Senator Anne Urquhart – statement regarding the refusal of the Australian Attorney-General, Senator George Brandis, to use the legally correct phrase “occupied East Jerusalem”

photo of Senator Anne Urquhart
June 16, 2014

These concerns are that, under the Abbott Liberal government, Australia has forgone its independent perspective on the Middle East peace process and on the question of Palestine and that, under the Abbott Liberal government, while Australia claims to support the aspirations to statehood of the Palestinian people, it will in fact seek to undermine the process at any opportunity.

Full speech

Senator URQUHART (TasmaniaDeputy Opposition Whip in the Senate) (21:59): Australia has a relatively small to moderate population and a large landmass. We punch well above our weight in international trade and commerce. In international relations, Australia has clear standing as a strong middle power country. While we will not necessarily determine the outcome of a conversation, we can and do make very meaningful contributions. People the world over listen to Australia’s official position on matters of international significance. It is why we must have clarity from our government on Australia’s official position on matters such as the question of Palestine and the Middle East peace process.

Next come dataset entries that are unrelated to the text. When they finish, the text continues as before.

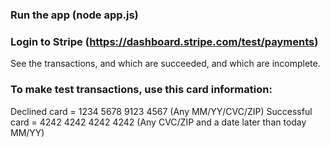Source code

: ### Run the app (node app.js)

### Login to Stripe (https://dashboard.stripe.com/test/payments)

See the transactions, and which are succeeded, and which are incomplete.



### To make test transactions, use this card information:

Declined card = 1234 5678 9123 4567 (Any MM/YY/CVC/ZIP)
Successful card = 4242 4242 4242 4242 (Any CVC/ZIP and a date later than today MM/YY)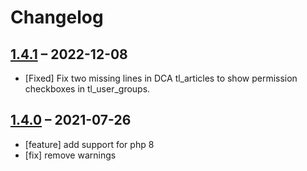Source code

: # Changelog
[//]: <> (
Types of changes
    Added for new Addeds.
    Changed for changes in existing functionality.
    Deprecated for soon-to-be removed Addeds.
    Removed for now removed Addeds.
    Fixed for any bug fixes.
    Security in case of vulnerabilities.
)

## [1.4.1](https://github.com/pdir/contao-theme-helper-bundle/tree/4.x) – 2022-12-08

- [Fixed] Fix two missing lines in DCA tl_articles to show permission checkboxes in tl_user_groups.

## [1.4.0](https://github.com/pdir/contao-theme-helper-bundle/tree/1.4.0) – 2021-07-26

- [feature] add support for php 8
- [fix] remove warnings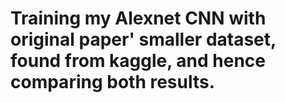 # Training my Alexnet CNN with original paper' smaller dataset, found from kaggle, and hence comparing both results. 
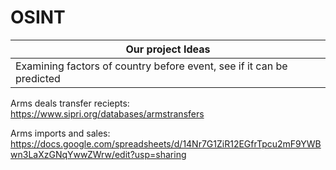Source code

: # OSINT
|Our project Ideas | 
| ------------- | 
| Examining factors of country before event, see if it can be predicted | 


Arms deals transfer reciepts:  https://www.sipri.org/databases/armstransfers
  
Arms imports and sales: https://docs.google.com/spreadsheets/d/14Nr7G1ZiR12EGfrTpcu2mF9YWBwn3LaXzGNqYwwZWrw/edit?usp=sharing
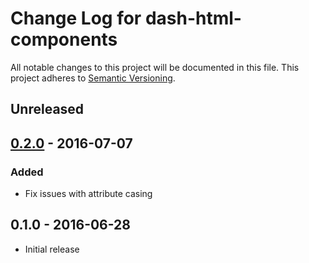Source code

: # Change Log for dash-html-components
All notable changes to this project will be documented in this file.
This project adheres to [Semantic Versioning](http://semver.org/).

## Unreleased

## [0.2.0] - 2016-07-07
### Added
- Fix issues with attribute casing

## 0.1.0 - 2016-06-28
- Initial release

[0.2.0]: https://github.com/plotly/dash-html-components/compare/v0.1.0...v0.2.0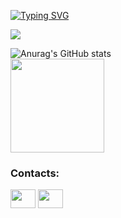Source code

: <!--
**Raulnatan1/Raulnatan1** is a ✨ _special_ ✨ repository because its `README.md` (this file) appears on your GitHub profile.

Here are some ideas to get you started:

- 🔭 I’m currently working on ...
- 🌱 I’m currently learning ...
- 👯 I’m looking to collaborate on ...
- 🤔 I’m looking for help with ...
- 💬 Ask me about ...
- 📫 How to reach me: ...
- 😄 Pronouns: ...
- ⚡ Fun fact: ...
-->


<a href="https://git.io/typing-svg"><img src="https://readme-typing-svg.demolab.com?font=Fira+Code&size=25&pause=1000&color=8B31F7&random=false&width=435&lines=Welcome+to+Raul's+profile" alt="Typing SVG" /></a>


  <div>
    <img src="https://miro.medium.com/v2/resize:fit:640/format:webp/1*qCItaG8NMgORwpMFe_UDow.gif">
  </div>



![Anurag's GitHub stats](https://github-readme-stats.vercel.app/api?username=raulnatan1&show_icons=true&theme=midnight-purple)
<br>
<img height="150em" src="https://github-readme-stats.vercel.app/api/top-langs/?username=Raulnatan1&layout=compact&langs_count=7&theme=midnight-purple"/>
<br>

<h3 align="left">Contacts:</h3>
<p align="left">
<a href="https://www.linkedin.com/in/raul-natan/" target="blank"><img align="center" src="https://cdn.jsdelivr.net/npm/simple-icons@3.0.1/icons/linkedin.svg" alt="" height="30" width="40" /></a>
<a href="https://www.instagram.com/raulnatan.jpg/" target="blank"><img align="center" src="https://cdn.jsdelivr.net/npm/simple-icons@3.0.1/icons/instagram.svg" alt="" height="30" width="40" /></a>
</p>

It is why it was so disappointing to see the appalling display from the Attorney-General at Senate estimates when under quite straightforward questioning from senators around the question of Palestine. The Attorney had obviously had a long day in the chair when Senator Rhiannon raised the legitimate question of why Australia’s Ambassador to Israel met with the Israeli Minister for Housing and Construction in occupied East Jerusalem, a place where the Israeli government plans double-digit growth in settlements. These settlements are in clear breach of paragraph 6 of article 49 of the fourth Geneva Convention. This states:

The Occupying Power shall not deport or transfer parts of its own civilian population into the territory it occupies.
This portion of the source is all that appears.